The Copyright Office has basically said purely AI generated works where a human just typed a prompt generally aren't copyrightable by the human.
So just prompting isn't enough creative input for copyright? Generally, no, according to their current stance. But it gets nuanced with AI-assisted works. If a human significantly selects, arranges, or modifies the AI output, those human contributions might be copyrightable. The Zari of the Dawn comic case is a key example here. Ah, right, where the images themselves weren't copyrighted, but the arrangement and text were. Exactly. There are arguments, like from Edward Lee...
suggesting maybe a bare minimum creativity test could work for AI art authorship.
But right now it's messy. There are ongoing lawsuits, attempts at legislation like the Generative AI Copyright Disclosure Act asking for transparency about training data. And it probably varies country by country, too. Definitely. The core challenge is applying old legal ideas about authorship to works generated from learned patterns, not direct human creation in the traditional sense. And artists unions must be getting involved. Very much so. Unions like the WGA, SAG-AFTRA,
equity. They're actively working to protect members. Key demands often include consent before using work for training or making digital replicas, fair pay, protecting moral rights, transparency about AI use and job security measures. So they're pushing for controls and compensation. Right. That push for transparency in training data, clear labeling of AI content. It's all about trying to regain some control and accountability.
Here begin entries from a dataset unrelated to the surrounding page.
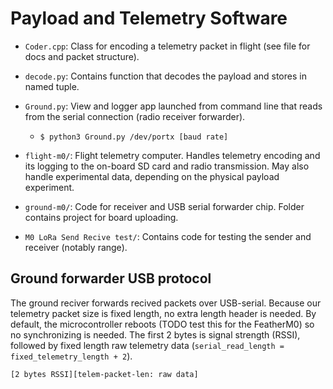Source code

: 
# Payload and Telemetry Software

- `Coder.cpp`: Class for encoding a telemetry packet in flight (see file for docs and packet structure).
- `decode.py`: Contains function that decodes the payload and stores in named tuple.
- `Ground.py`: View and logger app launched from command line that reads from the serial connection (radio receiver forwarder).
	- `$ python3 Ground.py /dev/portx [baud rate]`

- `flight-m0/`: Flight telemetry computer. Handles telemetry encoding and its logging to the on-board SD card and radio transmission. May also handle experimental data, depending on the physical payload experiment.
- `ground-m0/`: Code for receiver and USB serial forwarder chip. Folder contains project for board uploading.
- `M0 LoRa Send Recive test/`: Contains code for testing the sender and receiver (notably range).

## Ground forwarder USB protocol
The ground reciver forwards recived packets over USB-serial. Because our telemetry packet size is fixed length, no extra length header is needed. By default, the microcontroller reboots (TODO test this for the FeatherM0) so no synchronizing is needed. The first 2 bytes is signal strength (RSSI), followed by fixed length raw telemetry data (`serial_read_length = fixed_telemetry_length + 2`).

`[2 bytes RSSI][telem-packet-len: raw data]`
It's interesting though, legally AI art struggles for copyright. That's a fascinating tension, isn't it? It potentially challenges the whole role of copyright and the value we place on human authorship if the market treats AI work similarly anyway. Wow. Okay, so wrapping this up, it's clear AI art has seriously shaken things up. Old ideas about skill, creativity, authorship,
They're all being questioned. Definitely unsettled the paradigms. And those lines between the human idea and the AI's execution are getting really blurry, aren't they? Yeah, that iterative process, the collaborative emergence. Yeah. It's not a simple division of labor. And the ethical and legal knots around copyright and training data are incredibly complex and far from solved. It feels like AI is this potent mix, part collaborator, part disruptor.
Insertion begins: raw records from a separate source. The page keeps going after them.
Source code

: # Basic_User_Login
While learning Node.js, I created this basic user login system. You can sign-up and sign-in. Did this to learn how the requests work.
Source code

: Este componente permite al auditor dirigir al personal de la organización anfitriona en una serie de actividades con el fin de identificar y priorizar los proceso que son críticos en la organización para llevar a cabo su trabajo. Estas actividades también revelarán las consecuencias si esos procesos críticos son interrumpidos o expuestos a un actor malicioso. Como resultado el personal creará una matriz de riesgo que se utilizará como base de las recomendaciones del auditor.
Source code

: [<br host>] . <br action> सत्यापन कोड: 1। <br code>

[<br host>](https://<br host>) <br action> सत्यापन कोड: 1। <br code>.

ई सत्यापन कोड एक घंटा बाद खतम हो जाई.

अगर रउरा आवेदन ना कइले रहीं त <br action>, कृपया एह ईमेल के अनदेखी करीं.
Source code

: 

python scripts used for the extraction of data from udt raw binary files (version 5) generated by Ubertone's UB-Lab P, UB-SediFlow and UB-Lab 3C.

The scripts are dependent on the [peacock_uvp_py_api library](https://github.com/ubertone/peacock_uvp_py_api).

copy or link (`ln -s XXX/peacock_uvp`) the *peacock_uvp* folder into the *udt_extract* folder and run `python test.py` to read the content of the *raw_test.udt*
Which likely means the future isn't one single thing, probably a diverse creative landscape. AI might make visual expression more accessible for many while also becoming a super sophisticated tool for professionals who learn to master it. The future isn't written yet then. It depends on ethical guidelines, how the law adapts, public discussion. And the role of artists and their unions in actively shaping that future will be crucial. Maybe that uniquely human element, intention, emotion, lived experience,
will actually become more valued in art because of all this. It's a compelling thought, a counter reaction perhaps. So here's something for you, the listener, to think about. How is all this challenging or expanding your definition of art and creativity? And what role do you think this kind of technology should play in the future of how humans express themselves? Definitely something to keep exploring on this constantly evolving canvas.